**Exercise instructions**
Could you transcribe every record below exactly, leaving out the pictures?

[Collected data]
—————

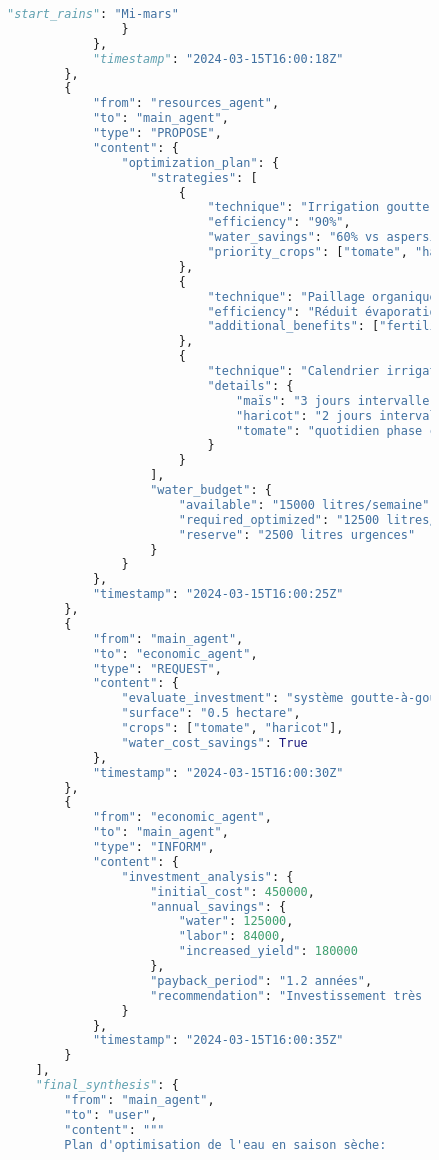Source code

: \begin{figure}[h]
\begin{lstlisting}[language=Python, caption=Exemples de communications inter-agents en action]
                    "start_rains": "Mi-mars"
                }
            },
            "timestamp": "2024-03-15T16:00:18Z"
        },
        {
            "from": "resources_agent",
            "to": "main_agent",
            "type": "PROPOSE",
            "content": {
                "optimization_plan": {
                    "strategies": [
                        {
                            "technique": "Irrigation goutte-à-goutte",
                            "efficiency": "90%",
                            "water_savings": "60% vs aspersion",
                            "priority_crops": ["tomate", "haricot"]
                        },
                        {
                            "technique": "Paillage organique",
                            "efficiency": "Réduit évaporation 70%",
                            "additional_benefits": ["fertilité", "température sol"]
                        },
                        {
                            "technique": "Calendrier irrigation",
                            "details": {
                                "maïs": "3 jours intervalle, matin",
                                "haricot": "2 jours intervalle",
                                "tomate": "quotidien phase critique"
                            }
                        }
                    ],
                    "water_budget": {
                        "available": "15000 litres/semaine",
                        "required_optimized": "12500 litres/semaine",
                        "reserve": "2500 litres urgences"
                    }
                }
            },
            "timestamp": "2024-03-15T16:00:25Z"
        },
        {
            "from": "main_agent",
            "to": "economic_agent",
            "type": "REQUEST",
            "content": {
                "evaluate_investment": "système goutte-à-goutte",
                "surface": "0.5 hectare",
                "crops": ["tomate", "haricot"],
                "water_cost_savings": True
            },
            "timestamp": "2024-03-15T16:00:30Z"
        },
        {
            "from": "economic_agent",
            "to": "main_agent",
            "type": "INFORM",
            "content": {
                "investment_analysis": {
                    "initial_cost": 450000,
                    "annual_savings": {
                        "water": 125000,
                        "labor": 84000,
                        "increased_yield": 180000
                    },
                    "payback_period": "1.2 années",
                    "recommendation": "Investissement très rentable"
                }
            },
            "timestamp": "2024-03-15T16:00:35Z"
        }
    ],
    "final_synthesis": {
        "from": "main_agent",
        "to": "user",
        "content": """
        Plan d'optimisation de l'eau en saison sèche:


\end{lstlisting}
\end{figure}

—————

**Answer to this task**
Source code

: \begin{figure}[h]
\begin{lstlisting}[language=Python, caption=Exemples de communications inter-agents en action]
                    "start_rains": "Mi-mars"
                }
            },
            "timestamp": "2024-03-15T16:00:18Z"
        },
        {
            "from": "resources_agent",
            "to": "main_agent",
            "type": "PROPOSE",
            "content": {
                "optimization_plan": {
                    "strategies": [
                        {
                            "technique": "Irrigation goutte-à-goutte",
                            "efficiency": "90%",
                            "water_savings": "60% vs aspersion",
                            "priority_crops": ["tomate", "haricot"]
                        },
                        {
                            "technique": "Paillage organique",
                            "efficiency": "Réduit évaporation 70%",
                            "additional_benefits": ["fertilité", "température sol"]
                        },
                        {
                            "technique": "Calendrier irrigation",
                            "details": {
                                "maïs": "3 jours intervalle, matin",
                                "haricot": "2 jours intervalle",
                                "tomate": "quotidien phase critique"
                            }
                        }
                    ],
                    "water_budget": {
                        "available": "15000 litres/semaine",
                        "required_optimized": "12500 litres/semaine",
                        "reserve": "2500 litres urgences"
                    }
                }
            },
            "timestamp": "2024-03-15T16:00:25Z"
        },
        {
            "from": "main_agent",
            "to": "economic_agent",
            "type": "REQUEST",
            "content": {
                "evaluate_investment": "système goutte-à-goutte",
                "surface": "0.5 hectare",
                "crops": ["tomate", "haricot"],
                "water_cost_savings": True
            },
            "timestamp": "2024-03-15T16:00:30Z"
        },
        {
            "from": "economic_agent",
            "to": "main_agent",
            "type": "INFORM",
            "content": {
                "investment_analysis": {
                    "initial_cost": 450000,
                    "annual_savings": {
                        "water": 125000,
                        "labor": 84000,
                        "increased_yield": 180000
                    },
                    "payback_period": "1.2 années",
                    "recommendation": "Investissement très rentable"
                }
            },
            "timestamp": "2024-03-15T16:00:35Z"
        }
    ],
    "final_synthesis": {
        "from": "main_agent",
        "to": "user",
        "content": """
        Plan d'optimisation de l'eau en saison sèche:


\end{lstlisting}
\end{figure}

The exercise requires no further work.